He visto otra desgracia común bajo el sol:
a alguien se le da riqueza, posesiones y prestigio —que nada le falte—, pero no la capacidad de disfrutarlos; otro, un extraño, es quien los goza. Vapor y dolor amargo.
Puede uno tener cien hijos, vivir largo y envejecer,
pero si no saborea el bien antes de la tumba,
me atrevo a decir: mejor suerte tiene el niño que nace sin vida.
Vino en silencio y en silencio se fue; no vio el sol ni supo del mundo,
y aun así, está mejor que aquel que nunca aprendió a alegrarse.

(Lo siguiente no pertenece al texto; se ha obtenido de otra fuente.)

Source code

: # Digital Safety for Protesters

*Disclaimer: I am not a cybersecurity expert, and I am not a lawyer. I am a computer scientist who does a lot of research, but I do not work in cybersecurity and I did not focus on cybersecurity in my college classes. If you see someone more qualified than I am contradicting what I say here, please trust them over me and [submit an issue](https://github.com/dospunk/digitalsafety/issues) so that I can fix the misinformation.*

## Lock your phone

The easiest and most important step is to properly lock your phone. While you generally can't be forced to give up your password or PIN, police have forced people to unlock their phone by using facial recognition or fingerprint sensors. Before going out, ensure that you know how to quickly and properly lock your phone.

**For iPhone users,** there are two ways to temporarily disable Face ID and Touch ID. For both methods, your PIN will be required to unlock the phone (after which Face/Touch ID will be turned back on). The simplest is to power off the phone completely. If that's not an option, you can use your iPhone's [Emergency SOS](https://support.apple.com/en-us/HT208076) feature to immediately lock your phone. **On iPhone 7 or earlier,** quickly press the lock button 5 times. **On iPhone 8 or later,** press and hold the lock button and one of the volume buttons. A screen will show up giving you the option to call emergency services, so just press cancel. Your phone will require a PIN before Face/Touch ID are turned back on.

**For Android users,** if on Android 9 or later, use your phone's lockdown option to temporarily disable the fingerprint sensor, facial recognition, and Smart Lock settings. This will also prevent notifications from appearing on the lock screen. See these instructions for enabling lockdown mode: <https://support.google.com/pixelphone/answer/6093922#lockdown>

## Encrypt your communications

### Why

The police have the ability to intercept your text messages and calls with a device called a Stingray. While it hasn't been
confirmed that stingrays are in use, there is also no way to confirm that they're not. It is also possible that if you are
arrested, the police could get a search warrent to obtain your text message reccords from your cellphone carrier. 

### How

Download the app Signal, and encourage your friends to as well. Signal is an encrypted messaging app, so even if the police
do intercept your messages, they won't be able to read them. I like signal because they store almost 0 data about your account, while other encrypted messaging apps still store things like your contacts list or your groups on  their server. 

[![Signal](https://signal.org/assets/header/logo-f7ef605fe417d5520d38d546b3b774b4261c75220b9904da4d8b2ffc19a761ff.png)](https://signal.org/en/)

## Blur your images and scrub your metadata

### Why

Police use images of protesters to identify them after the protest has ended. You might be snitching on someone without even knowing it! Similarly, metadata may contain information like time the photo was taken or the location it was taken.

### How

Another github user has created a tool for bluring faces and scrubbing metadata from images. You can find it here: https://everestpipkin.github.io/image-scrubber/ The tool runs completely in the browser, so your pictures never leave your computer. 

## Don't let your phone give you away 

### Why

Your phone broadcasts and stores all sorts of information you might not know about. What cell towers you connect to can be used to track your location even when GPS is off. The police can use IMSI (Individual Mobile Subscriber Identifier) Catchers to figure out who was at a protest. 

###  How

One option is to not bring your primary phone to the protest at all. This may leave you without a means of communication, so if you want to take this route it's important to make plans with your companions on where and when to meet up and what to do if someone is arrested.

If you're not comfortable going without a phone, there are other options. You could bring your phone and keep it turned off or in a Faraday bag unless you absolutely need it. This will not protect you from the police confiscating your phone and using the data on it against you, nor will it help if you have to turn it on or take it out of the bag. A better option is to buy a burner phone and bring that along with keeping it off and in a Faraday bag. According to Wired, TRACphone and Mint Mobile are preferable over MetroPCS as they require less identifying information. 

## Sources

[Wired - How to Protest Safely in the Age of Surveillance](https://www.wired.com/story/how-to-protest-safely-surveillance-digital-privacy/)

¿De qué sirve vivir mil años dos veces si no se aprende el arte de disfrutar?
Al final, todos vamos al mismo lugar.
Todo el trabajo del hombre es para llenar la boca,
y, sin embargo, el apetito nunca queda saciado.
¿Qué ventaja real tiene el sabio sobre el necio?
¿Y en qué ayuda al pobre “saber moverse” si el hueco del deseo no se llena?
Mejor es disfrutar lo que los ojos alcanzan
que vagar detrás de antojos sin fin: también eso es viento perseguido.
Lo que existe ya tiene nombre, y lo que el hombre es ya se sabe;
no puede litigar con quien es más fuerte que él —llámalo Dios, realidad, límite—.
Cuantas más palabras, más humo: ¿qué gana uno con tanto decir?
¿Quién sabe qué le conviene de veras al ser humano
en sus pocos días que pasan como sombra?
¿Quién puede contarle lo que ocurrirá bajo el sol cuando él ya no esté?
Por eso, aprender a gozar el bien presente es sabiduría:
la gracia de hoy pesa más que las conjeturas de mañana.